Copy every line below that has the word "baseIcon" in it.
── RECORD SET ──
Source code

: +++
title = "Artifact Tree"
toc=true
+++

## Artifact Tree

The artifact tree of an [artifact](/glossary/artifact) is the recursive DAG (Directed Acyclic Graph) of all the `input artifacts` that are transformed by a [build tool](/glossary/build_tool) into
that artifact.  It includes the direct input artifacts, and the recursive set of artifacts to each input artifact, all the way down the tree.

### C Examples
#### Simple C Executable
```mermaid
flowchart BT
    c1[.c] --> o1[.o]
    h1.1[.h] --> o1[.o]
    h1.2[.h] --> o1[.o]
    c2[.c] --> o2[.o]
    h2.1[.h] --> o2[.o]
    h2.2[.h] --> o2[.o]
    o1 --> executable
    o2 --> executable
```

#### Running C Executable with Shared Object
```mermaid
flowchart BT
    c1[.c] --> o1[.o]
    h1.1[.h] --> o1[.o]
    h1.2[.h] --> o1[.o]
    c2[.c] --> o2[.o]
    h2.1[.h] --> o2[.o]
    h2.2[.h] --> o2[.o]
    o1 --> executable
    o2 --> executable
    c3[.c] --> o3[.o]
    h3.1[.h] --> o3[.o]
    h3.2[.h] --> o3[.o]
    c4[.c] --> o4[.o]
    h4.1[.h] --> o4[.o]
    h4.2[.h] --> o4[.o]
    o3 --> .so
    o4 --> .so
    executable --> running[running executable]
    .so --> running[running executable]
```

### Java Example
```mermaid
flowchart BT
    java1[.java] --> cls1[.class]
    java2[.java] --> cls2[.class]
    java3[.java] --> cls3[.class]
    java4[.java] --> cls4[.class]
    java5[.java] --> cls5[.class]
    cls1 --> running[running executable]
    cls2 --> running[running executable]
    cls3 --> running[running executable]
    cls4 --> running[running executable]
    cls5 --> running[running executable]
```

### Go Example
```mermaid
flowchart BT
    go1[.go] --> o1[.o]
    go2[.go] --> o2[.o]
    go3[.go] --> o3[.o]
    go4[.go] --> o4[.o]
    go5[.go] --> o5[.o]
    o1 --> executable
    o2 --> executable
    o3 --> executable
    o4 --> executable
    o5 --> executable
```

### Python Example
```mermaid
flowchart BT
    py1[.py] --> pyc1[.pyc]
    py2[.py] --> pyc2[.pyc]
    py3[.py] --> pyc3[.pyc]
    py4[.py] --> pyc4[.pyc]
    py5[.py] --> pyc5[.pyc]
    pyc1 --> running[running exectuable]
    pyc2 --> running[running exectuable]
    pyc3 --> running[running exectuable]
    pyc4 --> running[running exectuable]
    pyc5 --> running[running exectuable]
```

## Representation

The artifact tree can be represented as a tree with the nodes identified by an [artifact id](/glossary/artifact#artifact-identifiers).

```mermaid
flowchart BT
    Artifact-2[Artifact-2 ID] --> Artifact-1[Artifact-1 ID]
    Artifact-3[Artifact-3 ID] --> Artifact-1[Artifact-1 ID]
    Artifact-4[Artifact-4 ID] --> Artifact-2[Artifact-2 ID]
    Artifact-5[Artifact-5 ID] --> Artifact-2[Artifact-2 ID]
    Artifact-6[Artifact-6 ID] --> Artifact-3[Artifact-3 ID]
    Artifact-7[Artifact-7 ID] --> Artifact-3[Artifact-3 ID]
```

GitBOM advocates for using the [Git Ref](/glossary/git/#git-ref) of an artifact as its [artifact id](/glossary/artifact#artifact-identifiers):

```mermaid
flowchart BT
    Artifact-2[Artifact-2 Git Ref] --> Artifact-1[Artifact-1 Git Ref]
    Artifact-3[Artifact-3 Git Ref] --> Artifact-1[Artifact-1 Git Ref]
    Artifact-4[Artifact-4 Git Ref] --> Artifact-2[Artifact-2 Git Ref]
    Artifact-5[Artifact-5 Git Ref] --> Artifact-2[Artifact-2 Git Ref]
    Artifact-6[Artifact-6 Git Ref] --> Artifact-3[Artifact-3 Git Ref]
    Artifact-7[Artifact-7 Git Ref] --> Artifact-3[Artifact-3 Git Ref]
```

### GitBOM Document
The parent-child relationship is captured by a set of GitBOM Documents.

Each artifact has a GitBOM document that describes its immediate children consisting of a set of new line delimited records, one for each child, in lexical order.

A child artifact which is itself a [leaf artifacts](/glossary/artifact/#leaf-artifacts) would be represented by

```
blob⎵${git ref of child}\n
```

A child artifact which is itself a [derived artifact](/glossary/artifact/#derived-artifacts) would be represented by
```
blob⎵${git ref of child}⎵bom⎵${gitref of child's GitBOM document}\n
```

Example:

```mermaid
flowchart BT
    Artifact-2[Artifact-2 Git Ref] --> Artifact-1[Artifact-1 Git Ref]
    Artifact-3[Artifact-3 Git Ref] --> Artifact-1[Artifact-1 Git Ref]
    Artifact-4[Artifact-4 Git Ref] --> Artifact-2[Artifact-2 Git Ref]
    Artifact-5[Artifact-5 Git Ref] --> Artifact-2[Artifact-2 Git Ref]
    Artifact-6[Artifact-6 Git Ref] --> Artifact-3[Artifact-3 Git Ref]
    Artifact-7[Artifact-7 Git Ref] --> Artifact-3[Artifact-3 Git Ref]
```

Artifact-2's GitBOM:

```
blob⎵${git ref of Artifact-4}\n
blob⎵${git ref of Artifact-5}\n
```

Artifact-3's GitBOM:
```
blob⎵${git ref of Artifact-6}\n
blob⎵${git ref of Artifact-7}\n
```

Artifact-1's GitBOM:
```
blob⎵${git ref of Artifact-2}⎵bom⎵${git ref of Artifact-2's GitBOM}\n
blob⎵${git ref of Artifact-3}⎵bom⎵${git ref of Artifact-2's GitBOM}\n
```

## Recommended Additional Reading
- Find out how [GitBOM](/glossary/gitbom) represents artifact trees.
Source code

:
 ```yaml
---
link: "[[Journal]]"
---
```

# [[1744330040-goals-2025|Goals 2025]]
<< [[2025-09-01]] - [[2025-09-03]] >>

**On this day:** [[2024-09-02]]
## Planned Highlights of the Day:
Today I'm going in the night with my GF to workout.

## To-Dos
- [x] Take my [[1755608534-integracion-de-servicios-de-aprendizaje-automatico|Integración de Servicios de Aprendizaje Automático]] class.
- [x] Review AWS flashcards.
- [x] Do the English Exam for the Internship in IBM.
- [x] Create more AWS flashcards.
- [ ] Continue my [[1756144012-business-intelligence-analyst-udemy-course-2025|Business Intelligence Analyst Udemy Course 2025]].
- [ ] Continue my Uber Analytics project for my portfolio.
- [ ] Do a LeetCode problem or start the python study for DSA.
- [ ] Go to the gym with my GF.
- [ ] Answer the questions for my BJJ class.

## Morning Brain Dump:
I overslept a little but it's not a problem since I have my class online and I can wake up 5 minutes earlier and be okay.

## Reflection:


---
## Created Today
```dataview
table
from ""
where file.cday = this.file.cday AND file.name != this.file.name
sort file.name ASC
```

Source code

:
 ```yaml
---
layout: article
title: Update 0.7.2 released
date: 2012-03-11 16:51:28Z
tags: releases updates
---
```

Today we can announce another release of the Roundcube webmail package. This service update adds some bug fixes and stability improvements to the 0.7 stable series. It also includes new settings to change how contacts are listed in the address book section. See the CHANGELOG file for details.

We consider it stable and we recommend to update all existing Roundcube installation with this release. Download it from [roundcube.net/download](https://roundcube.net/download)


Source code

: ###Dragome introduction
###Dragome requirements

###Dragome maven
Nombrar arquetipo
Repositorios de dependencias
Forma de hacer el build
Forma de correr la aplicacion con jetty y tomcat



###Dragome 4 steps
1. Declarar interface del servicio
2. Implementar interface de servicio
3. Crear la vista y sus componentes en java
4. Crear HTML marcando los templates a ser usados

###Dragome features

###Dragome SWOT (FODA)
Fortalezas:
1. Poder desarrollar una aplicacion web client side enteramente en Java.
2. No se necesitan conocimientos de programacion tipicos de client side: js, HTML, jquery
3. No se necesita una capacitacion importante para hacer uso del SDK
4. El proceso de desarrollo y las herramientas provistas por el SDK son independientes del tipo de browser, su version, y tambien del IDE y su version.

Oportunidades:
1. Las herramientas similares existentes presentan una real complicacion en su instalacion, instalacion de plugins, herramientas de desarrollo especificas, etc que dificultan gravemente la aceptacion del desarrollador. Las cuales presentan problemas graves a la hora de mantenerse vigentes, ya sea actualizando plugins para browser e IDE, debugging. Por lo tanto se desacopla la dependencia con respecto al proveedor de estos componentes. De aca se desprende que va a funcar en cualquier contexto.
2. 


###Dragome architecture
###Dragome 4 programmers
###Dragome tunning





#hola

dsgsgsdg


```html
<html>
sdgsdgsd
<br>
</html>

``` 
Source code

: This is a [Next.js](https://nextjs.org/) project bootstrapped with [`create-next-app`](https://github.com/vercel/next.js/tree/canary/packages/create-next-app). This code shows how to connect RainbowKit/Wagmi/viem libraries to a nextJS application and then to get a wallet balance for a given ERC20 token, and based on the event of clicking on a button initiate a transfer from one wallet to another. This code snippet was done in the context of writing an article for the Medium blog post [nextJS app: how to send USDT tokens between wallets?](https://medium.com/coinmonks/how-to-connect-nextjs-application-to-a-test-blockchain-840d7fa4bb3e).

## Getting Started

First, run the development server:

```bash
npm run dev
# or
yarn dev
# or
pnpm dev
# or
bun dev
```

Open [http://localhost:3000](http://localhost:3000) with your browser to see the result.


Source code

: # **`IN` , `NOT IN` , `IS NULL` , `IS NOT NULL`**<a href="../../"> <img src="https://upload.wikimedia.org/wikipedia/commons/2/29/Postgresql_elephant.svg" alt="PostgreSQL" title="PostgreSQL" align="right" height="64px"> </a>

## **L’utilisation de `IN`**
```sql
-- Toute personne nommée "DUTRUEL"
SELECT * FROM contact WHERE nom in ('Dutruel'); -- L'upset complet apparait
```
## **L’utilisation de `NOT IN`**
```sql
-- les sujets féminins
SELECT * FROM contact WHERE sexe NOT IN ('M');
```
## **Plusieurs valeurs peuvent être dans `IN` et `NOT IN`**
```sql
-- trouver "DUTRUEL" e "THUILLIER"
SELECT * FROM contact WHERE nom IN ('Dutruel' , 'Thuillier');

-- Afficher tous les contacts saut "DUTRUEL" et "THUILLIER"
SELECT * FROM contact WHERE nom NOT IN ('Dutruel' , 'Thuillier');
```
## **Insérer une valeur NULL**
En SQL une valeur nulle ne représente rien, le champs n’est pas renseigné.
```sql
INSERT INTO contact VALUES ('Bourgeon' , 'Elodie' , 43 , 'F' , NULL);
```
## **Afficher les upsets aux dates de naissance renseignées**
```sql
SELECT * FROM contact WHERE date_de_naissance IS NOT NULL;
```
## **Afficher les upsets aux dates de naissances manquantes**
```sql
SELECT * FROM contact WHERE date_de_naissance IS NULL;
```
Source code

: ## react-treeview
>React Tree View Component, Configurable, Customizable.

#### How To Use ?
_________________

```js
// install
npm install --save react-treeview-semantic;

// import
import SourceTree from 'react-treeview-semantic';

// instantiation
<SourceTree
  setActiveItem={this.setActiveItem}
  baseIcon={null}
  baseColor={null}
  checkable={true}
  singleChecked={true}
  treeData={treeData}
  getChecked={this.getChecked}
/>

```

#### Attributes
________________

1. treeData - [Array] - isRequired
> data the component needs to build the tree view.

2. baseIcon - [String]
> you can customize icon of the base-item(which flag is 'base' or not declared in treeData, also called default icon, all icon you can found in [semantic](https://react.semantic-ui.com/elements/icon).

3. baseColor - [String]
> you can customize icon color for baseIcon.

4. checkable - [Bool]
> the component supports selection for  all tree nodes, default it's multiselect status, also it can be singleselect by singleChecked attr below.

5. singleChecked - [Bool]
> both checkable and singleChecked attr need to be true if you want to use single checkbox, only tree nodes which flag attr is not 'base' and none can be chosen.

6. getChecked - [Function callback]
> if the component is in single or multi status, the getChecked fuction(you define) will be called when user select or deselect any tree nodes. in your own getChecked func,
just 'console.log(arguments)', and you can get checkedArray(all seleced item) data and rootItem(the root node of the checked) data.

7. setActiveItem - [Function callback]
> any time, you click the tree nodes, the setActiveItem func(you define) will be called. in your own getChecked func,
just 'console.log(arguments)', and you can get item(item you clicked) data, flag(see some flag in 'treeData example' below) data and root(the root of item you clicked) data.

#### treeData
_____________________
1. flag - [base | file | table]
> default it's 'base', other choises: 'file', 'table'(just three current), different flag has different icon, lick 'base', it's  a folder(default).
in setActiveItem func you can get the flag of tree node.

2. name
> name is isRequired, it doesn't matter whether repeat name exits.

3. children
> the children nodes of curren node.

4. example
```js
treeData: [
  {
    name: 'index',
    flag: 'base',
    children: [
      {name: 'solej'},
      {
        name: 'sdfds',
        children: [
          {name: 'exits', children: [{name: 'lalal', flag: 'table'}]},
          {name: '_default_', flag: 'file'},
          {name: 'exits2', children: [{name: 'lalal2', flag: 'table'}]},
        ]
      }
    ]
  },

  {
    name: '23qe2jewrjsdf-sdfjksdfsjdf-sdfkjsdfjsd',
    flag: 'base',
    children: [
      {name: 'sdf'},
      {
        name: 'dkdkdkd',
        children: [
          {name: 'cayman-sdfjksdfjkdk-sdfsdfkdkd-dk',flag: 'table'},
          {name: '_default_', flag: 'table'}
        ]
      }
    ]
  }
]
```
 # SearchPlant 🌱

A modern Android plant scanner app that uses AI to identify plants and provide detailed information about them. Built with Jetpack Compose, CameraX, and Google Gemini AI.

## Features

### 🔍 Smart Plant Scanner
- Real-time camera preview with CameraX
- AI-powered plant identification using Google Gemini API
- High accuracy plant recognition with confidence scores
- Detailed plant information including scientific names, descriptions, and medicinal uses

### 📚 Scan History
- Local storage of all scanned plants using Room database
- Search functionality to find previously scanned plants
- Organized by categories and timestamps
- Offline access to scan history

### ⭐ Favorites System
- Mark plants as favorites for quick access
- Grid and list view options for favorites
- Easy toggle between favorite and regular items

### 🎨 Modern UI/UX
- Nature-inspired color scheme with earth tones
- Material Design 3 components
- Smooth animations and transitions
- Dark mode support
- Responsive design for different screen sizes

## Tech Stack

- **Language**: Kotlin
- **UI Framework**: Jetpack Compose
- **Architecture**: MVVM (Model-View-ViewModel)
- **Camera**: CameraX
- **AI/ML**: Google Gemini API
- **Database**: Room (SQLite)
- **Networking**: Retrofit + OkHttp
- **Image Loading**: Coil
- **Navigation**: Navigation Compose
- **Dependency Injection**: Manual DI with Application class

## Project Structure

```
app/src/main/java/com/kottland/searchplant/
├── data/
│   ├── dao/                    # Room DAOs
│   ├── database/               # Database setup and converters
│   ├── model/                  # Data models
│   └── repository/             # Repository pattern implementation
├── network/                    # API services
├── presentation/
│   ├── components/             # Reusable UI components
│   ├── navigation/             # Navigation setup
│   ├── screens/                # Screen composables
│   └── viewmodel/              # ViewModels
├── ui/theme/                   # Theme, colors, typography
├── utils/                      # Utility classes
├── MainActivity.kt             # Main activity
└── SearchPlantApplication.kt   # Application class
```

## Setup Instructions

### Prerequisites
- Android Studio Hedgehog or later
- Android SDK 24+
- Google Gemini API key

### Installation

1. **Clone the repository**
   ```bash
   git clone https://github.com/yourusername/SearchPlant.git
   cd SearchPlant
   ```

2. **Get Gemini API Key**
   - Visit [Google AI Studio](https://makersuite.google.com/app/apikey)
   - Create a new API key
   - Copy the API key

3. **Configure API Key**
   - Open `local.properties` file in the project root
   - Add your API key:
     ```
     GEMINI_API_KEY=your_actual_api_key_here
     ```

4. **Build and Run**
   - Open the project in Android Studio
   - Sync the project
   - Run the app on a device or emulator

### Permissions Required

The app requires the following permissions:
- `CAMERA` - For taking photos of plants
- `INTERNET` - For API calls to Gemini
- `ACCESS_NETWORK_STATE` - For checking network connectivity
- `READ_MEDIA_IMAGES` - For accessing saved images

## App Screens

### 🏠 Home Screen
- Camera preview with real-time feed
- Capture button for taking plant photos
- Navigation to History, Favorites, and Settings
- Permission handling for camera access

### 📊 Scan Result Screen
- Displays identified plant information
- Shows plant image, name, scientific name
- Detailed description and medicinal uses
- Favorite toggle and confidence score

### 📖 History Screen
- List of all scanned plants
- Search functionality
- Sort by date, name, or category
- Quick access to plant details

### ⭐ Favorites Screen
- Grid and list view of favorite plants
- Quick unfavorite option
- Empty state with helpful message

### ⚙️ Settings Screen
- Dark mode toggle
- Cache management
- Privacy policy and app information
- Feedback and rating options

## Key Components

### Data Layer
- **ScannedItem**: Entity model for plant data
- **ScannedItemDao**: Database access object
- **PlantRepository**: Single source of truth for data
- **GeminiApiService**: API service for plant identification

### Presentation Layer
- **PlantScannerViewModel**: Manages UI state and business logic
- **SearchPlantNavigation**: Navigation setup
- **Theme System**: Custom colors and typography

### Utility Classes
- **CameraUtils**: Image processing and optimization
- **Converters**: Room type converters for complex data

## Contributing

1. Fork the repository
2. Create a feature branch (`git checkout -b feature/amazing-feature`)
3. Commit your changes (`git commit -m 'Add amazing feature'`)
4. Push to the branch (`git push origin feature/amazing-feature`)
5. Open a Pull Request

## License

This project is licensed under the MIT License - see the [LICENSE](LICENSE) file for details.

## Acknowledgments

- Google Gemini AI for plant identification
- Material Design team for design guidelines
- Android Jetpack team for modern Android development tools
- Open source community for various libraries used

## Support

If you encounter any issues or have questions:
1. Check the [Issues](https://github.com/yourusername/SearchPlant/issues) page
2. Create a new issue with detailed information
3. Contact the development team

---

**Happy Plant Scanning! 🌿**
───
### [TASK RESULT]
  baseIcon={null}
2. baseIcon - [String]
> you can customize icon color for baseIcon.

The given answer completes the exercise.